## Your instructions
Show each line of the data below in which "hypothesized" occurs.

## Records contained in a dataset
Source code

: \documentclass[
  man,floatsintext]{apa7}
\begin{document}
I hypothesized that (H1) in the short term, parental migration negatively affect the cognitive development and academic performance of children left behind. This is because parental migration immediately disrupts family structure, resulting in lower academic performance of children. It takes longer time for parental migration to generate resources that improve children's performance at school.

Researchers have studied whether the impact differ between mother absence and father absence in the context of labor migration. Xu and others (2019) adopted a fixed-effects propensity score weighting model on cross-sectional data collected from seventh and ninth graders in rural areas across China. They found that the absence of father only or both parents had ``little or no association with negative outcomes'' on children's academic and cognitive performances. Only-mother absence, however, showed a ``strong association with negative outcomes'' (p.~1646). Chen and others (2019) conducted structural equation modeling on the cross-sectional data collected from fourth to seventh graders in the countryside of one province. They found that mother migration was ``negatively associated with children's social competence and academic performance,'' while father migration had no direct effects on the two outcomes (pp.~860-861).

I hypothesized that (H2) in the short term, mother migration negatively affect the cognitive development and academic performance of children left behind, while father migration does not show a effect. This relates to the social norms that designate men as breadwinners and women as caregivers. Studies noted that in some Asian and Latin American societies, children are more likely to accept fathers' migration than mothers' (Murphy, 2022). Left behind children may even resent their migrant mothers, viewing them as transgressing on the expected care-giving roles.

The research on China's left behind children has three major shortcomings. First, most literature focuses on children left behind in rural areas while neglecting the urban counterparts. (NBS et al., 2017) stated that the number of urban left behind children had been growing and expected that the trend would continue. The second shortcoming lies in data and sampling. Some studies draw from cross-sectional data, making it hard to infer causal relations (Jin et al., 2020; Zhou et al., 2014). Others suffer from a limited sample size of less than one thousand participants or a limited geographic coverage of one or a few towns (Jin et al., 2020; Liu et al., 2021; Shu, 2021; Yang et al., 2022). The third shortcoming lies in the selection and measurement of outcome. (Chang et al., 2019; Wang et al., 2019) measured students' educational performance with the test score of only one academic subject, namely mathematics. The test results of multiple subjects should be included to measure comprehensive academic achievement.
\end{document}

## Written response
I hypothesized that (H1) in the short term, parental migration negatively affect the cognitive development and academic performance of children left behind. This is because parental migration immediately disrupts family structure, resulting in lower academic performance of children. It takes longer time for parental migration to generate resources that improve children's performance at school.
I hypothesized that (H2) in the short term, mother migration negatively affect the cognitive development and academic performance of children left behind, while father migration does not show a effect. This relates to the social norms that designate men as breadwinners and women as caregivers. Studies noted that in some Asian and Latin American societies, children are more likely to accept fathers' migration than mothers' (Murphy, 2022). Left behind children may even resent their migrant mothers, viewing them as transgressing on the expected care-giving roles.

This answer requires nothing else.